*** Given data
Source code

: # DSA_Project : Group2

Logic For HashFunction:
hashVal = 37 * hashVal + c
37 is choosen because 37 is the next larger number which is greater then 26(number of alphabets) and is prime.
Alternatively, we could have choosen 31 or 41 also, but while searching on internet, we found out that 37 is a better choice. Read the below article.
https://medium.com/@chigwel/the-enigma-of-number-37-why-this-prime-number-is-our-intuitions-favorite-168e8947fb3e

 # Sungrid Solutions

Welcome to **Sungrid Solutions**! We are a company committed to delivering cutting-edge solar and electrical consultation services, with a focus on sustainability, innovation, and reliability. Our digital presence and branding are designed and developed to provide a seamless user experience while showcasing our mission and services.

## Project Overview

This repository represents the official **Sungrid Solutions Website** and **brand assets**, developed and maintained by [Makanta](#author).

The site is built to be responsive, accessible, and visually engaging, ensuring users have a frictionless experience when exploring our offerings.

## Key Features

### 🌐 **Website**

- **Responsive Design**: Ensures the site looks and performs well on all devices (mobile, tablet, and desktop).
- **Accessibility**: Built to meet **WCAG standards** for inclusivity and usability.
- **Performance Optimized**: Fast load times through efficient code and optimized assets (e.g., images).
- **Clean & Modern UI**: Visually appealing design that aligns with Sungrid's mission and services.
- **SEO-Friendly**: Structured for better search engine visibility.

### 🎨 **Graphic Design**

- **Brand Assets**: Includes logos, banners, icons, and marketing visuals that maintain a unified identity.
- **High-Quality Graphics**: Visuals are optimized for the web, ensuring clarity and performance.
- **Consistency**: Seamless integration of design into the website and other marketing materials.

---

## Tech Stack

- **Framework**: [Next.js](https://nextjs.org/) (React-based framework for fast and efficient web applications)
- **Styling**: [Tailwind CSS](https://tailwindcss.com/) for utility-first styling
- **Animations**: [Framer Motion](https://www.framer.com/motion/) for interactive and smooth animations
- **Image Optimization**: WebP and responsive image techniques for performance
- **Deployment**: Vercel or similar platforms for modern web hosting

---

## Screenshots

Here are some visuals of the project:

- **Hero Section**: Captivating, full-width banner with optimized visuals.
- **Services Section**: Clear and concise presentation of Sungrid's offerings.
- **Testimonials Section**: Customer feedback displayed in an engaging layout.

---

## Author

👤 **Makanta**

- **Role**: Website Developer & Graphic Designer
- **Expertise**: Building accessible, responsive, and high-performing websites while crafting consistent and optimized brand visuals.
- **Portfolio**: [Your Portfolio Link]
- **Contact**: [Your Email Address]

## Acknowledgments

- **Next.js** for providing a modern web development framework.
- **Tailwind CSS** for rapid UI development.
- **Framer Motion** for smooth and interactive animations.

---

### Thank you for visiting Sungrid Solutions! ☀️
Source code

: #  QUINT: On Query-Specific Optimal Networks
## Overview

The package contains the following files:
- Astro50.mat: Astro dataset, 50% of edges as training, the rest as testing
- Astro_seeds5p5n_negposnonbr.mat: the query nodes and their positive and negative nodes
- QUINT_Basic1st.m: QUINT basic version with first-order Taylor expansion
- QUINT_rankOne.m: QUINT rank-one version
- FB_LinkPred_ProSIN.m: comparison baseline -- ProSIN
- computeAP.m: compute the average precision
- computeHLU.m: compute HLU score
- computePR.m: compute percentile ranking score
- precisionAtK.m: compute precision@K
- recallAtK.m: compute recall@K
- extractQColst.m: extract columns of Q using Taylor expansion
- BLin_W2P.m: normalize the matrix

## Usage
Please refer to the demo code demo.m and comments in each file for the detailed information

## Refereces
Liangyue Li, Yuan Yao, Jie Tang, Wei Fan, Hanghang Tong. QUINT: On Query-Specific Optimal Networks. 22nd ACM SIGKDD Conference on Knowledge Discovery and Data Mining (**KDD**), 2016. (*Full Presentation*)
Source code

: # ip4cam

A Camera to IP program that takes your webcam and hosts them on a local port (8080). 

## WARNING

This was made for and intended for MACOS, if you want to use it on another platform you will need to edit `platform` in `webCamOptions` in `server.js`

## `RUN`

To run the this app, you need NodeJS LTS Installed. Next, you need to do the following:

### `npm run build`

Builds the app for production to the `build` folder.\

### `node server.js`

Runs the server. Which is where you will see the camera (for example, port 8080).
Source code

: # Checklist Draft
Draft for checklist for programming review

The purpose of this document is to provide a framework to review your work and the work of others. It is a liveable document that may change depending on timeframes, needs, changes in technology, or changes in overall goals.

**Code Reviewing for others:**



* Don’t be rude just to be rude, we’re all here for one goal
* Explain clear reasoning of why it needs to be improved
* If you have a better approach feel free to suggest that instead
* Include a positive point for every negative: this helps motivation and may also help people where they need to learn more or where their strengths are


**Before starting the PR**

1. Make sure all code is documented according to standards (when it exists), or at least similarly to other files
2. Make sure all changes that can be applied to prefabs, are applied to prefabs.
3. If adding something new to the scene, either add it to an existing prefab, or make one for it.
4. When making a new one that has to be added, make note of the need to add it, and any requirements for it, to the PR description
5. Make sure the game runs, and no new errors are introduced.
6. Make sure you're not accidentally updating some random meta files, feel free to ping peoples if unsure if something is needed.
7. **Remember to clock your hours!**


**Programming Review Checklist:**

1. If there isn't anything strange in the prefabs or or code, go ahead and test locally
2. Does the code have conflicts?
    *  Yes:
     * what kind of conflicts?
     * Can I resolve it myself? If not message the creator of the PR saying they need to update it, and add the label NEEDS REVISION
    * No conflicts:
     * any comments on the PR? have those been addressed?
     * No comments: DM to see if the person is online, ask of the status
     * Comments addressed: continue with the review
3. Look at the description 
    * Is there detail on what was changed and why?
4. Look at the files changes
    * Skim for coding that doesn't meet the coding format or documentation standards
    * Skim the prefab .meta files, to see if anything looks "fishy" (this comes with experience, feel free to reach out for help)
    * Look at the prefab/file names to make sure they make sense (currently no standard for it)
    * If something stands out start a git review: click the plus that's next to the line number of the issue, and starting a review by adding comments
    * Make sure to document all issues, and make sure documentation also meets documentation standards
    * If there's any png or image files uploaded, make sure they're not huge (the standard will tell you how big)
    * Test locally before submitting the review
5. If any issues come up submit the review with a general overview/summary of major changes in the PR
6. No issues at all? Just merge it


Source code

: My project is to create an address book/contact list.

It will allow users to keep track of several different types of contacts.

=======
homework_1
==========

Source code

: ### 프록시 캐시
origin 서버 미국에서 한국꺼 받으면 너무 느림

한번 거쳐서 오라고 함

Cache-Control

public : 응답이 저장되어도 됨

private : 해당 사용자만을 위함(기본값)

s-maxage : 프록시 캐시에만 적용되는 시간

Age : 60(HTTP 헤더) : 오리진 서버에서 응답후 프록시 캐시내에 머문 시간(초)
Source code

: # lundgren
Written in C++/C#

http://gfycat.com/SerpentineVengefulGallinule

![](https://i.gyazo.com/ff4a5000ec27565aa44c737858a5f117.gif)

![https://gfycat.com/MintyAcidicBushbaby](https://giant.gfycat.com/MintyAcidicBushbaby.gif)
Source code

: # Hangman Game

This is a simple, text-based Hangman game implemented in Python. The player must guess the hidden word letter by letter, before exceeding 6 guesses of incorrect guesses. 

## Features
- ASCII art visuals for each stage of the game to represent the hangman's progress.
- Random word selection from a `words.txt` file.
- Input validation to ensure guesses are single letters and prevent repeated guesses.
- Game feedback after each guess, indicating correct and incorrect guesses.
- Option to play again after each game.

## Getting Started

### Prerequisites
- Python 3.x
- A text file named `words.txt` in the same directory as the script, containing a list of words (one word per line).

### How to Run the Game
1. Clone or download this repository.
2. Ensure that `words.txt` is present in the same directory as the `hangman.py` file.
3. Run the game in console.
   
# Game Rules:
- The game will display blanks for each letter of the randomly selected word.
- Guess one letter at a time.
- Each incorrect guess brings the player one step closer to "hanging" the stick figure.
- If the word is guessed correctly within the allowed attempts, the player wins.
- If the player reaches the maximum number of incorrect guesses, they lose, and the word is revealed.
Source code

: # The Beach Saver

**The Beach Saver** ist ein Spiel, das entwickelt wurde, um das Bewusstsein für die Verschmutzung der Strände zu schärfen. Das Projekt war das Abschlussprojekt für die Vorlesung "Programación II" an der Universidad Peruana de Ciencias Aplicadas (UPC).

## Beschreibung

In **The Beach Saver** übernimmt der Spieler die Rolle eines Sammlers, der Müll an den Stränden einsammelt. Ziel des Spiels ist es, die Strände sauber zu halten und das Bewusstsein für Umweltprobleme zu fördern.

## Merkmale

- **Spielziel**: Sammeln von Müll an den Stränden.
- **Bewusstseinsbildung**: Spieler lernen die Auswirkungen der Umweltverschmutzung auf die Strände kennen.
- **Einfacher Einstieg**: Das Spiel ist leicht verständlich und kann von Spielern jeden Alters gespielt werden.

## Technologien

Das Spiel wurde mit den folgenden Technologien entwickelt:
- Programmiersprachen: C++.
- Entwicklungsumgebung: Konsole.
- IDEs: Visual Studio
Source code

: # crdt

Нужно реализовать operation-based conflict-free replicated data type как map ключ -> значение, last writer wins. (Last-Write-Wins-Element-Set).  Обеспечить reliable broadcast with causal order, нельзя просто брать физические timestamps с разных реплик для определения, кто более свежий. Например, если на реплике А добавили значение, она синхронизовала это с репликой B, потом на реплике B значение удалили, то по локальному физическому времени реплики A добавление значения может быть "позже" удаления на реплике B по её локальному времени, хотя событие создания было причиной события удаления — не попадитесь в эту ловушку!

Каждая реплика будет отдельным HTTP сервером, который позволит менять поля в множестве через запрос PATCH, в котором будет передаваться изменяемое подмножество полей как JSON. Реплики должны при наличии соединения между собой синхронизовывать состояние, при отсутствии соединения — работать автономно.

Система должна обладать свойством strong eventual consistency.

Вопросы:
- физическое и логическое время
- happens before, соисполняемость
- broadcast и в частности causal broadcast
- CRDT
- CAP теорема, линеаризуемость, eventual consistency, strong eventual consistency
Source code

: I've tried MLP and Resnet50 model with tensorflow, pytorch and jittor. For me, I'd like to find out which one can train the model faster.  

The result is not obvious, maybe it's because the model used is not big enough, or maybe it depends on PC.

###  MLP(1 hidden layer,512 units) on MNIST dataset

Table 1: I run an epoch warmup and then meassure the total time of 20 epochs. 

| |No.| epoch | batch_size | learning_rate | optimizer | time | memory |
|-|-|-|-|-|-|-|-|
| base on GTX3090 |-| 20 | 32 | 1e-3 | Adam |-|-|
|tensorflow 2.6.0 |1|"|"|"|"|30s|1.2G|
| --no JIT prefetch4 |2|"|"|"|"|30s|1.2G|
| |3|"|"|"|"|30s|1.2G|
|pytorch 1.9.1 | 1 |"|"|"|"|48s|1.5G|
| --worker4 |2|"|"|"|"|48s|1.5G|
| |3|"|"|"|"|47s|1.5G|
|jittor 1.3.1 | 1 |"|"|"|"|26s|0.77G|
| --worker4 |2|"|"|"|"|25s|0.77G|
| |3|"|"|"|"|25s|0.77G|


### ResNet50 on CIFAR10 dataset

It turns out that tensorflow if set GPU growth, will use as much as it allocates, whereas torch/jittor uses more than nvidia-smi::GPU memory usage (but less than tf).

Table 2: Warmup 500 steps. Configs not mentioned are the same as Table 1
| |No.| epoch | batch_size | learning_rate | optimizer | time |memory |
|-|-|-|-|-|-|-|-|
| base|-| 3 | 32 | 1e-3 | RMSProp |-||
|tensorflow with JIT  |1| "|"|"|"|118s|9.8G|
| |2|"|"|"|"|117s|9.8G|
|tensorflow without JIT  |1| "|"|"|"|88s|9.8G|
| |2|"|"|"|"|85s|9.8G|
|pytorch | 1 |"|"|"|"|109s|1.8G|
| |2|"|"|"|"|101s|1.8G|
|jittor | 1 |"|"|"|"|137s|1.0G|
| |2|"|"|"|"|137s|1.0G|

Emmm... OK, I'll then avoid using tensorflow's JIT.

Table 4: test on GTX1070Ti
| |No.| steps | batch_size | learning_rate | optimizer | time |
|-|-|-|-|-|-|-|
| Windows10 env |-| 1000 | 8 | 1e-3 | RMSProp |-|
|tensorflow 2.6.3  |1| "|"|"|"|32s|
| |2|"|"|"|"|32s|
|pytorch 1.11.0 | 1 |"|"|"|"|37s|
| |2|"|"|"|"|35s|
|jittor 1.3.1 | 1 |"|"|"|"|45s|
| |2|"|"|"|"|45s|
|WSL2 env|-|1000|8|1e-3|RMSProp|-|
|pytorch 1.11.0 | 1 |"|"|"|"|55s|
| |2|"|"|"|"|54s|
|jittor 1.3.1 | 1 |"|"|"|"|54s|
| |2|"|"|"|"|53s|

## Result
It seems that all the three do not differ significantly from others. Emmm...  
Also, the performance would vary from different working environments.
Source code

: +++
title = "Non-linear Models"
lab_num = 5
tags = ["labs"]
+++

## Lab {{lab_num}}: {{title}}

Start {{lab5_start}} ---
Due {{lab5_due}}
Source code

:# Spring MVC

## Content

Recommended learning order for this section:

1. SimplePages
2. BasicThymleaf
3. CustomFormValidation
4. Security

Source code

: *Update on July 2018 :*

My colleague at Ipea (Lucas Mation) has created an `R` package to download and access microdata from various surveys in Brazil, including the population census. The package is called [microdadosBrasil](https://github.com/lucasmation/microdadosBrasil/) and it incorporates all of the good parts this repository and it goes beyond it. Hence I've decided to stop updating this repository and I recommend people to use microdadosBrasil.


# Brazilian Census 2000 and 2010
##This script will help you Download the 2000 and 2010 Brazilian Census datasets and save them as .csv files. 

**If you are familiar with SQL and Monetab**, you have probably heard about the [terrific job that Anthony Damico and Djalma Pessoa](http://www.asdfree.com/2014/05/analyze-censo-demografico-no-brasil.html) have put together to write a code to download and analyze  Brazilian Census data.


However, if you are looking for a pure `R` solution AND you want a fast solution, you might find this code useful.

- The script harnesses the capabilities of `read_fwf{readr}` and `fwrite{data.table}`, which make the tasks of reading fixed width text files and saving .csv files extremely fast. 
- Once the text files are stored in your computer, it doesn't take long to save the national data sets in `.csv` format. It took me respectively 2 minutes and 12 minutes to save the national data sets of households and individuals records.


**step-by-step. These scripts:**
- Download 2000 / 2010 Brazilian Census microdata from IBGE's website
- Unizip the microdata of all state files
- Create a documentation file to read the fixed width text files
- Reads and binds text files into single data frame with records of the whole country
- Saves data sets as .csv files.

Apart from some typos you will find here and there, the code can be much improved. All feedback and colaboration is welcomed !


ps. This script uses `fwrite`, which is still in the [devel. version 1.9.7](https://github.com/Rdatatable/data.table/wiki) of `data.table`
******
▶ Action item
Looking at the material above, please copy exactly every line from its first line through the line containing "# Sungrid Solutions", with both ends included and nothing else.

▶ Exercise result
Source code

: # DSA_Project : Group2

Logic For HashFunction:
hashVal = 37 * hashVal + c
37 is choosen because 37 is the next larger number which is greater then 26(number of alphabets) and is prime.
Alternatively, we could have choosen 31 or 41 also, but while searching on internet, we found out that 37 is a better choice. Read the below article.
https://medium.com/@chigwel/the-enigma-of-number-37-why-this-prime-number-is-our-intuitions-favorite-168e8947fb3e

 # Sungrid Solutions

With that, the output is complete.